On 8 July 2022, an EIA document regarding Phase III construction of Beijing rail transport system (2022–2027) expanded the phase 2 planning. The northern extension will start from Mudanyuan and run to Life Valley as a 17.6 km long section with 6 new stations. A branch of the northern extension will run from Shangqingqiao South to Qinghe railway station for 6.8 km with one new station.
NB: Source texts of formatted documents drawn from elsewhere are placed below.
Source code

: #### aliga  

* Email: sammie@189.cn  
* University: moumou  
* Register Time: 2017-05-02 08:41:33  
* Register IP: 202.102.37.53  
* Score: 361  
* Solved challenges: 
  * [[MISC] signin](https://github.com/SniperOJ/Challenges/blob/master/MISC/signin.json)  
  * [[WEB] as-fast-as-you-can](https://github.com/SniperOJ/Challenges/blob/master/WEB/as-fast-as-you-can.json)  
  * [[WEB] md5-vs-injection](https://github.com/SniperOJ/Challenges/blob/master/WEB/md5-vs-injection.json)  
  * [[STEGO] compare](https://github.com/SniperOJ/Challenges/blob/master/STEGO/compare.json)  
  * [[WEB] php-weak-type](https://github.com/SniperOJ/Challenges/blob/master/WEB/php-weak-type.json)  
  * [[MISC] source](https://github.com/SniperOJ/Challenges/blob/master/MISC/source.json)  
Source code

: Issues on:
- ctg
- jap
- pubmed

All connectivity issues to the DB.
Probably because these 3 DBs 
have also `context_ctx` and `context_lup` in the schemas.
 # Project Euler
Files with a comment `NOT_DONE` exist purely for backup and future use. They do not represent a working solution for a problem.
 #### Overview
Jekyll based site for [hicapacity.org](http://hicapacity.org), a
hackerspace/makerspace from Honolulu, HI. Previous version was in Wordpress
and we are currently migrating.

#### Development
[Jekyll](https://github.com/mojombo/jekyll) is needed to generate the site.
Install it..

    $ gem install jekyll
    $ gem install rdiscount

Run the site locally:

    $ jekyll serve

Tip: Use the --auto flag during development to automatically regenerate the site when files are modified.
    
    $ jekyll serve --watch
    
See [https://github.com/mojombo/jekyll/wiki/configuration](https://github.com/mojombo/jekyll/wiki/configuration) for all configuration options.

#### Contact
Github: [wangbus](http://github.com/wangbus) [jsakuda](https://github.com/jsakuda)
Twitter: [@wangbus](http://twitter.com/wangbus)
Additionally, a southern extension was announced from Xingong to Haizijiao as a 12.6 km long section with 6 new stations along with a branch of the southern extension from Xinmeiti Chanye Jidi to Shengwu Yiyao Jidi West which will be 17.4 km long with 7 new stations.

On 28 April 2024, Beijing Infrastructure Investment (BII) announced the northern extension and its branch, as well as southern extension. On 29 July, BII published the first EIA analysis to confirm these 3 parts.